• _Directions_: The entries that follow include a run beginning at the line with "données clients (OCR)." and ending at the line with "Depuis plusieurs supports"; restate that run word for word and leave the rest out.

══ Dataset entries ══

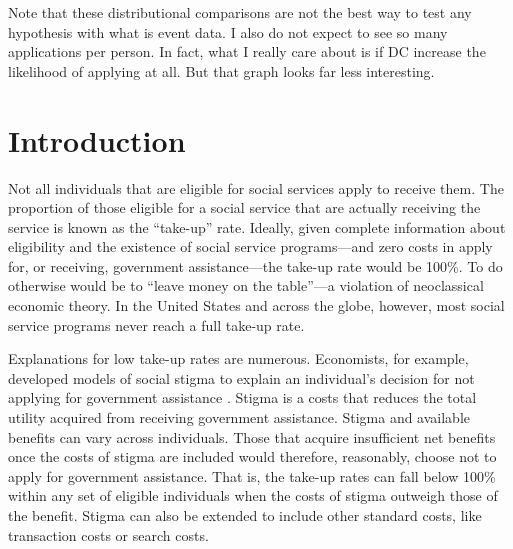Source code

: \documentclass[12pt,letterpaperpaper,]{book}
\begin{document}
Note that these distributional comparisons are not the best way to test
any hypothesis with what is event data. I also do not expect to see so
many applications per person. In fact, what I really care about is if DC
increase the likelihood of applying at all. But that graph looks far
less interesting.

\section*{Introduction}\label{intro-2}

Not all individuals that are eligible for social services apply to
receive them. The proportion of those eligible for a social service that
are actually receiving the service is known as the ``take-up'' rate.
Ideally, given complete information about eligibility and the existence
of social service programs---and zero costs in apply for, or receiving,
government assistance---the take-up rate would be 100\%. To do otherwise
would be to ``leave money on the table''---a violation of neoclassical
economic theory. In the United States and across the globe, however,
most social service programs never reach a full take-up rate.

Explanations for low take-up rates are numerous. Economists, for
example, developed models of social stigma to explain an individual's
decision for not applying for government assistance
\citep{moffitt_economic_1983}. Stigma is a costs that reduces the total
utility acquired from receiving government assistance. Stigma and
available benefits can vary across individuals. Those that acquire
insufficient net benefits once the costs of stigma are included would
therefore, reasonably, choose not to apply for government assistance.
That is, the take-up rates can fall below 100\% within any set of
eligible individuals when the costs of stigma outweigh those of the
benefit. Stigma can also be extended to include other standard costs,
like transaction costs or search costs.
\end{document}
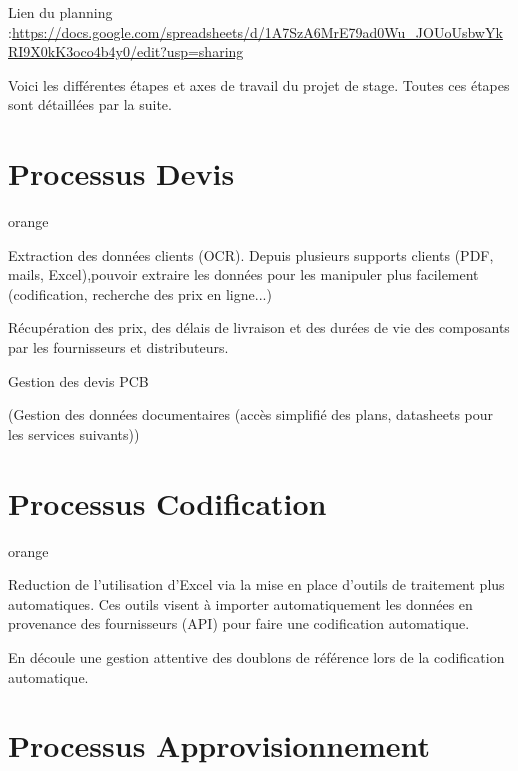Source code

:{Lien du planning  :\url{https://docs.google.com/spreadsheets/d/1A7SzA6MrE79ad0Wu_JOUoUsbwYkRI9X0kK3oco4b4y0/edit?usp=sharing}

Voici les différentes étapes et axes de travail du projet de stage. Toutes ces étapes sont détaillées par la suite.

\section{Processus Devis}

\begin{items}{orange}{\Bullet}

\item Extraction des données clients (OCR). 
Depuis plusieurs supports clients (PDF, mails, Excel),pouvoir extraire les données pour les manipuler plus facilement (codification, recherche des prix en ligne...)

\item Récupération des prix, des délais de livraison et des durées de vie des composants par les fournisseurs et distributeurs.

\item Gestion des devis PCB

\item (Gestion des données documentaires (accès simplifié des plans, datasheets pour les services suivants))

\end{items}


\section{Processus Codification}

\begin{items}{orange}{\Bullet}

\item Reduction de l’utilisation d’Excel via la mise en place d’outils de traitement plus automatiques. Ces outils visent à importer automatiquement les données en provenance des fournisseurs (API) pour faire une codification automatique.

\item En découle une gestion attentive des doublons de référence lors de la codification automatique.

\end{items}

\section{Processus Approvisionnement}

}
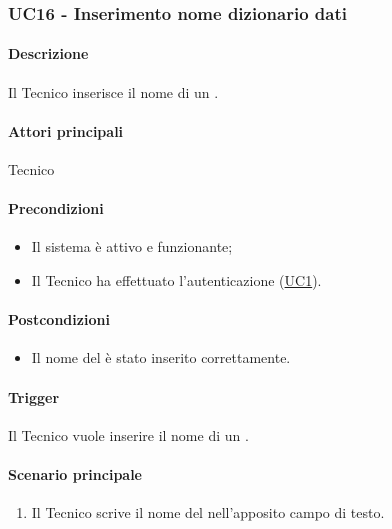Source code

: \subsubsection{UC16 - Inserimento nome dizionario dati}\label{UC16}
\paragraph*{Descrizione}
Il Tecnico inserisce il nome di un .

\paragraph*{Attori principali}
Tecnico

\paragraph*{Precondizioni}
\begin{itemize}
  \item Il sistema è attivo e funzionante;
  \item Il Tecnico ha effettuato l'autenticazione (\hyperref[UC1]{UC1}).
\end{itemize}

\paragraph*{Postcondizioni}
\begin{itemize}
  \item Il nome del  è stato inserito correttamente.
\end{itemize}

\paragraph*{Trigger}
Il Tecnico vuole inserire il nome di un .

\paragraph*{Scenario principale}
\begin{enumerate}
  \item Il Tecnico scrive il nome del  nell'apposito campo di testo.
\end{enumerate}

═══

• _Answer for this exercise_:
\item Extraction des données clients (OCR). 
Depuis plusieurs supports clients (PDF, mails, Excel),pouvoir extraire les données pour les manipuler plus facilement (codification, recherche des prix en ligne...)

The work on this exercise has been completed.